At the 2014 Radio Ink Convergence the conversation about activation of FM chips inside phones continued. Wait... an FM chip where?
Just Androids. And only FM.
For those of you new to the issue, apps can activate the chips to receive FM radio broadcasts directly, like tiny radios. It's the most under-reported media debate outside of radio insiders.
Convergence Key note speaker Jeff Smulyan, Chairman/President/CEO of broadcast conglomerate Emmis Communications - and chip activation advocate - got on stage to pitch the concept (again) and say he no longer believes streaming apps are radio's future.
Emmis purchased a large streaming network back a few years ago, but is now pouring resources into a new company, NextRadio, an app that activates FM chips.
Apparently there is already an FM chip placed in about half of all smart phones when they are manufactured.
Jeff Smulyan, CEO
They just sit quietly in there until an app activates them.
Smulyan argues that history is on the side of chips; as bandwidth is sucked up by the insatiable demand for video and audio streaming, users will experience time lags and price increases, and look for free options.
Given a choice, according to this vision, they will turn to free over-the-airwaves FM broadcasting on their phones - and terrestrial radio will make a comeback.
Since stations hate paying streaming charges, this should be music to their ears.

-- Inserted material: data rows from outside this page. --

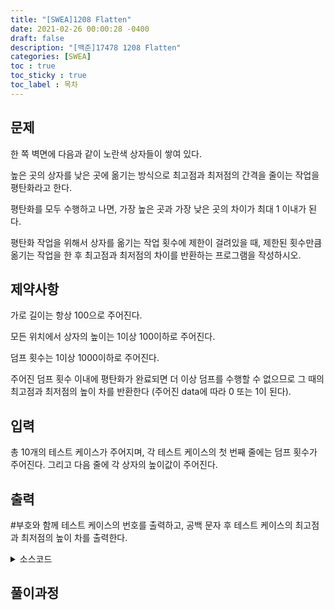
 ```yaml
---
title: "[SWEA]1208 Flatten"
date: 2021-02-26 00:00:28 -0400
draft: false
description: "[백준]17478 1208 Flatten"
categories: [SWEA]
toc : true
toc_sticky : true
toc_label : 목차
---
```


## 문제

한 쪽 벽면에 다음과 같이 노란색 상자들이 쌓여 있다.

높은 곳의 상자를 낮은 곳에 옮기는 방식으로 최고점과 최저점의 간격을 줄이는 작업을 평탄화라고 한다.

평탄화를 모두 수행하고 나면, 가장 높은 곳과 가장 낮은 곳의 차이가 최대 1 이내가 된다.

평탄화 작업을 위해서 상자를 옮기는 작업 횟수에 제한이 걸려있을 때, 제한된 횟수만큼 옮기는 작업을 한 후 최고점과 최저점의 차이를 반환하는 프로그램을 작성하시오.
 
## 제약사항


가로 길이는 항상 100으로 주어진다.

모든 위치에서 상자의 높이는 1이상 100이하로 주어진다.

덤프 횟수는 1이상 1000이하로 주어진다.

주어진 덤프 횟수 이내에 평탄화가 완료되면 더 이상 덤프를 수행할 수 없으므로 그 때의 최고점과 최저점의 높이 차를 반환한다 (주어진 data에 따라 0 또는 1이 된다).


## 입력

총 10개의 테스트 케이스가 주어지며, 각 테스트 케이스의 첫 번째 줄에는 덤프 횟수가 주어진다. 그리고 다음 줄에 각 상자의 높이값이 주어진다.


## 출력

#부호와 함께 테스트 케이스의 번호를 출력하고, 공백 문자 후 테스트 케이스의 최고점과 최저점의 높이 차를 출력한다.



<details>
<summary>소스코드</summary>
<div markdown="1">

```java

import java.util.Scanner;
import java.io.FileInputStream;
import java.util.Arrays;


class Solution
{
	public static void main(String args[]) throws Exception
	{
		Scanner sc = new Scanner(System.in);
		
		for(int test_case = 1; test_case <= 10; test_case++)
		{
			int dump = sc.nextInt();
			int arr[] = new int[100];
			int answer =0;
			
			for(int i=0;i<100;i++){
				arr[i]= sc.nextInt();				
			}
			
			Arrays.sort(arr);

			int maxidx=0, minidx=0;
			
			while(dump>0) {
				maxidx=99;
				minidx=0;
				
				for(int i=0;i<98;i++) {
					if(arr[i]<arr[i+1]) {
						minidx = i;
						break;
					}
				}
				for(int i=99;i>1;i--) {
					if(arr[i]>arr[i-1]) {
						maxidx = i;
						break;
					}
				}
				if(arr[maxidx]-arr[minidx]<=1) {
					break;
				}else {
					arr[maxidx]--;
					arr[minidx]++;
				}
				dump--;
			}
			answer = arr[arr.length-1]-arr[0];
			System.out.println("#"+test_case+" "+answer);
		}
	}
}


```
</div>
</details>

## 풀이과정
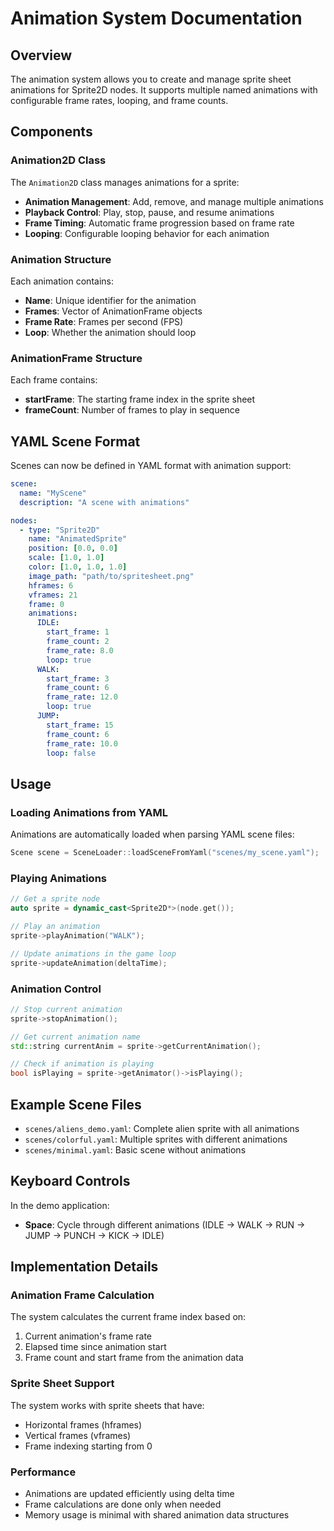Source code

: # Animation System Documentation

## Overview

The animation system allows you to create and manage sprite sheet animations for Sprite2D nodes. It supports multiple named animations with configurable frame rates, looping, and frame counts.

## Components

### Animation2D Class

The `Animation2D` class manages animations for a sprite:

- **Animation Management**: Add, remove, and manage multiple animations
- **Playback Control**: Play, stop, pause, and resume animations
- **Frame Timing**: Automatic frame progression based on frame rate
- **Looping**: Configurable looping behavior for each animation

### Animation Structure

Each animation contains:

- **Name**: Unique identifier for the animation
- **Frames**: Vector of AnimationFrame objects
- **Frame Rate**: Frames per second (FPS)
- **Loop**: Whether the animation should loop

### AnimationFrame Structure

Each frame contains:

- **startFrame**: The starting frame index in the sprite sheet
- **frameCount**: Number of frames to play in sequence

## YAML Scene Format

Scenes can now be defined in YAML format with animation support:

```yaml
scene:
  name: "MyScene"
  description: "A scene with animations"

nodes:
  - type: "Sprite2D"
    name: "AnimatedSprite"
    position: [0.0, 0.0]
    scale: [1.0, 1.0]
    color: [1.0, 1.0, 1.0]
    image_path: "path/to/spritesheet.png"
    hframes: 6
    vframes: 21
    frame: 0
    animations:
      IDLE:
        start_frame: 1
        frame_count: 2
        frame_rate: 8.0
        loop: true
      WALK:
        start_frame: 3
        frame_count: 6
        frame_rate: 12.0
        loop: true
      JUMP:
        start_frame: 15
        frame_count: 6
        frame_rate: 10.0
        loop: false
```

## Usage

### Loading Animations from YAML

Animations are automatically loaded when parsing YAML scene files:

```cpp
Scene scene = SceneLoader::loadSceneFromYaml("scenes/my_scene.yaml");
```

### Playing Animations

```cpp
// Get a sprite node
auto sprite = dynamic_cast<Sprite2D*>(node.get());

// Play an animation
sprite->playAnimation("WALK");

// Update animations in the game loop
sprite->updateAnimation(deltaTime);
```

### Animation Control

```cpp
// Stop current animation
sprite->stopAnimation();

// Get current animation name
std::string currentAnim = sprite->getCurrentAnimation();

// Check if animation is playing
bool isPlaying = sprite->getAnimator()->isPlaying();
```

## Example Scene Files

- `scenes/aliens_demo.yaml`: Complete alien sprite with all animations
- `scenes/colorful.yaml`: Multiple sprites with different animations
- `scenes/minimal.yaml`: Basic scene without animations

## Keyboard Controls

In the demo application:

- **Space**: Cycle through different animations (IDLE → WALK → RUN → JUMP → PUNCH → KICK → IDLE)

## Implementation Details

### Animation Frame Calculation

The system calculates the current frame index based on:

1. Current animation's frame rate
2. Elapsed time since animation start
3. Frame count and start frame from the animation data

### Sprite Sheet Support

The system works with sprite sheets that have:

- Horizontal frames (hframes)
- Vertical frames (vframes)
- Frame indexing starting from 0

### Performance

- Animations are updated efficiently using delta time
- Frame calculations are done only when needed
- Memory usage is minimal with shared animation data structures
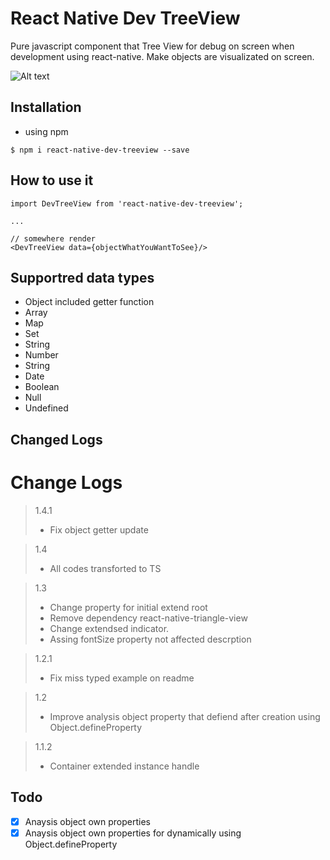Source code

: # React Native Dev TreeView
Pure javascript component that Tree View for debug on screen when development using react-native.
Make objects are visualizated on screen.

![Alt text](https://github.com/SniperAK/react-native-dev-treeview/blob/master/example.png?raw=true "Title")

## Installation

- using npm
```
$ npm i react-native-dev-treeview --save
```


## How to use it

```
import DevTreeView from 'react-native-dev-treeview';

... 

// somewhere render
<DevTreeView data={objectWhatYouWantToSee}/>

```

## Supportred data types
- Object included getter function
- Array
- Map
- Set
- String
- Number
- String
- Date
- Boolean
- Null
- Undefined

## Changed Logs

# Change Logs
> 1.4.1 
>   - Fix object getter update

> 1.4 
>   - All codes transforted to TS

> 1.3 
>   - Change property for initial extend root 
>   - Remove dependency react-native-triangle-view
>   - Change extendsed indicator.
>   - Assing fontSize property not affected descrption

> 1.2.1
>   - Fix miss typed example on readme

> 1.2 
>   - Improve analysis object property that defiend after creation using Object.defineProperty

> 1.1.2 
>   - Container extended instance handle

## Todo
- [x] Anaysis object own properties
- [x] Anaysis object own properties for dynamically using Object.defineProperty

As both a consumer and media analyst, I like the idea of receiving FM on phones - who wouldn't - but many consumers already have unlimited dataplans.
And chip activation is not, actually, free, either, to the industry.
The wireless industry sees no reason to install more FM chips or partner to allow them to be activated.
So NextRadio had to buy its way in, paying Sprint $45 million for the privilege of chip activation, a cost shared by a consortium that includes a number of radio companies large and small, from Hubbard to Clear Channel. Smulyan has not ruled out revenue sharing as part of the negotiations, which opponents liken to "selling out our financial future."
At Convergence, Smulyan said he determined that paying would be cheaper and less distracting than filing law suits to force the mobile phone industry's hand. He spends a good deal of his time at the top of the wireless food chain trying to negotiate his way into a new industry standard (Sprint customers get free FM, yours do not).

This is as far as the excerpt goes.